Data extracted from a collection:
↓

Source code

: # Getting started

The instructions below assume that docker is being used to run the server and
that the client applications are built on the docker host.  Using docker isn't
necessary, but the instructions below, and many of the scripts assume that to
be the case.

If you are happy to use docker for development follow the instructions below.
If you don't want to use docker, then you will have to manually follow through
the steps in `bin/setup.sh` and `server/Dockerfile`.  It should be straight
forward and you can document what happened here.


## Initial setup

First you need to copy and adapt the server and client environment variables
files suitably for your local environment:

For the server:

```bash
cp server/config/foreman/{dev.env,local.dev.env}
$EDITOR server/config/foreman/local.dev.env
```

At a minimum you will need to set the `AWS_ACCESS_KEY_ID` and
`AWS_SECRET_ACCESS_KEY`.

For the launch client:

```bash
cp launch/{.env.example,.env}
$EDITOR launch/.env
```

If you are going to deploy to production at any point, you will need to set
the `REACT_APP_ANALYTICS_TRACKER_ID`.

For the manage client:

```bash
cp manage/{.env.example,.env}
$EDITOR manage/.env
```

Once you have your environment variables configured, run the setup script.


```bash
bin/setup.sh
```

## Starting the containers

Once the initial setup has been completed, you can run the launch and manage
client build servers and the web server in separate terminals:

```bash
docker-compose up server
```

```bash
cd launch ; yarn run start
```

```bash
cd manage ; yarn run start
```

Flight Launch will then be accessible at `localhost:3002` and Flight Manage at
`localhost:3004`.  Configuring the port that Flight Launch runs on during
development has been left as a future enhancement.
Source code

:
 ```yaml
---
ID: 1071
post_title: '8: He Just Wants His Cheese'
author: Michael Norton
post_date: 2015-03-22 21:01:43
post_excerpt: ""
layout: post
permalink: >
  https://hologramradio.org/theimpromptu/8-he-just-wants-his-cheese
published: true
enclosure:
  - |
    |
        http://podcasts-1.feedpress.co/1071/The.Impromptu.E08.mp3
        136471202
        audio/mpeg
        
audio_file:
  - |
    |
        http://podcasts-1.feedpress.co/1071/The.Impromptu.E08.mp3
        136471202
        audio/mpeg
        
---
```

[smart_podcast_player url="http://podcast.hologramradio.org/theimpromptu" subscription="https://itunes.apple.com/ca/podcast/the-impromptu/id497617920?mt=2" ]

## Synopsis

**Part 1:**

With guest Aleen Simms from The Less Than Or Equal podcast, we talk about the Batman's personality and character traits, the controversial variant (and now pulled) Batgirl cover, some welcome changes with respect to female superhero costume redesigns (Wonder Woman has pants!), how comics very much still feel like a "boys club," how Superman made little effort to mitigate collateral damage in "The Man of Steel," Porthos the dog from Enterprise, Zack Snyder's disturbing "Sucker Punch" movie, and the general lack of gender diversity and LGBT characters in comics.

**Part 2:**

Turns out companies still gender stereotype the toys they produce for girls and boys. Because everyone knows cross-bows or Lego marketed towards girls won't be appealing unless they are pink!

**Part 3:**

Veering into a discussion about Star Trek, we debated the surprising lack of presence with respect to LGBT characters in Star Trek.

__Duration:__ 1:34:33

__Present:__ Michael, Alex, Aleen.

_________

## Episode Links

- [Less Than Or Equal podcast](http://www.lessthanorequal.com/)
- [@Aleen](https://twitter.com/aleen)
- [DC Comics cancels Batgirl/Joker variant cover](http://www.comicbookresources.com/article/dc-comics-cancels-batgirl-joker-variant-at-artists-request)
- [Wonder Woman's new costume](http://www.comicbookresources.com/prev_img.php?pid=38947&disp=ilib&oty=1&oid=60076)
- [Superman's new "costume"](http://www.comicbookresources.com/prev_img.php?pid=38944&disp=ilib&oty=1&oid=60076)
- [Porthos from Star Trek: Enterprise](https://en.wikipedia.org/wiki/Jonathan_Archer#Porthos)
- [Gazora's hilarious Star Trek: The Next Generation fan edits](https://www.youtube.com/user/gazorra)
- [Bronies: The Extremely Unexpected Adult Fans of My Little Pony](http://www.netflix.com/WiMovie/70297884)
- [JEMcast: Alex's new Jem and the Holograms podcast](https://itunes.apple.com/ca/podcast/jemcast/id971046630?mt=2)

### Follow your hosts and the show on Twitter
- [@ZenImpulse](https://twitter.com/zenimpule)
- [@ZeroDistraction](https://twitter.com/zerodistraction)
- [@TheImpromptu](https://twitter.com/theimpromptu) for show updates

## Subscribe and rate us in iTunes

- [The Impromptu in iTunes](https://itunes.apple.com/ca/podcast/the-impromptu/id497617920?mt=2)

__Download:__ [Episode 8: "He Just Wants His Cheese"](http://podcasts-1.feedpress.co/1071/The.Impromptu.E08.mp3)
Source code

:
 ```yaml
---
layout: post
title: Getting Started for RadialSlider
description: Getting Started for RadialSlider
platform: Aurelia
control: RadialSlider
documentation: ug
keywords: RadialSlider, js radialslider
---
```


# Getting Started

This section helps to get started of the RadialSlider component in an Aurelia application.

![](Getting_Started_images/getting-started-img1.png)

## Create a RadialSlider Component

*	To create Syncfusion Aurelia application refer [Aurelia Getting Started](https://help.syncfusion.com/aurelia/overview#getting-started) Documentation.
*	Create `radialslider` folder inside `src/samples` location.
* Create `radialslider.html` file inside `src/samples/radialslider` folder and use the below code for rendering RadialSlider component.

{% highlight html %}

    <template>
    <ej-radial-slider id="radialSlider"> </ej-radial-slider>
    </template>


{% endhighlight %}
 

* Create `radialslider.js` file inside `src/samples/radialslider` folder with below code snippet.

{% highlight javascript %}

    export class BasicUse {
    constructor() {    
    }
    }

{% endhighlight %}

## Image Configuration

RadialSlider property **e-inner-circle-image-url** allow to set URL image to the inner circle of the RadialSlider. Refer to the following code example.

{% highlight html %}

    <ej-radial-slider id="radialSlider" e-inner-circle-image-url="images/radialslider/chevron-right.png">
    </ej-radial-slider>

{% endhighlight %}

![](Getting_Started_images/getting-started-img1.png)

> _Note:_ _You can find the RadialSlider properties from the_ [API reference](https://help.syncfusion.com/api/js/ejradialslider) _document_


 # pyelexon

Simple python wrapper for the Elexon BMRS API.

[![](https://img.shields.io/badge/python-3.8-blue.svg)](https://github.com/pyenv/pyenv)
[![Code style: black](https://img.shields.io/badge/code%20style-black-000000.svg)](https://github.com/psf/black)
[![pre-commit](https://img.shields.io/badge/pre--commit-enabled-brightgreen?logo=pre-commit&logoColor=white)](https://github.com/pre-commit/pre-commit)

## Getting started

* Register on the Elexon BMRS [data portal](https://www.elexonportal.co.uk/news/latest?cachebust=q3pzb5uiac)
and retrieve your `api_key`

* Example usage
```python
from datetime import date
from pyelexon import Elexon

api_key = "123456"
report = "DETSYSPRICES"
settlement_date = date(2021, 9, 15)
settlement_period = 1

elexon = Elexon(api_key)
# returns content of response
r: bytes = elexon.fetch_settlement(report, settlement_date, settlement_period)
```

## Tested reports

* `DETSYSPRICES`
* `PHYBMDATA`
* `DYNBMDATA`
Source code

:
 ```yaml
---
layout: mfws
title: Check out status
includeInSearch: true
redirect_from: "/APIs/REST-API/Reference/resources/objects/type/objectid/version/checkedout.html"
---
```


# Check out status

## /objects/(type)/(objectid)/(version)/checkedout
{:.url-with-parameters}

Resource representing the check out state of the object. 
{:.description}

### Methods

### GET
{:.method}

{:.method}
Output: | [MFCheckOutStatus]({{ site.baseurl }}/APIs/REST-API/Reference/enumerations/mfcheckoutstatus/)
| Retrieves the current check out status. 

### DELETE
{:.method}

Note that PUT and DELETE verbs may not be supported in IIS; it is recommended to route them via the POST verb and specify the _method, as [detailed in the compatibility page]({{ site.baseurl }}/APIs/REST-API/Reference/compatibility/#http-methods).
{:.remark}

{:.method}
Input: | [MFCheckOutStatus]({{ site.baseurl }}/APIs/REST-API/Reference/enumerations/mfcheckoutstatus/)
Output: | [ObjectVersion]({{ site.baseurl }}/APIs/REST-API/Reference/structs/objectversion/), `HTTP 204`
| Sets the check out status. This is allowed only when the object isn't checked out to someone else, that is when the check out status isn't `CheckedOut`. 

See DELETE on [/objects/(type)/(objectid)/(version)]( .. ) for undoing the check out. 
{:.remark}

↑

**WHAT IS REQUIRED**
Look through the data and show every line containing "Michael".

**WRITTEN ANSWER**
author: Michael Norton
__Present:__ Michael, Alex, Aleen.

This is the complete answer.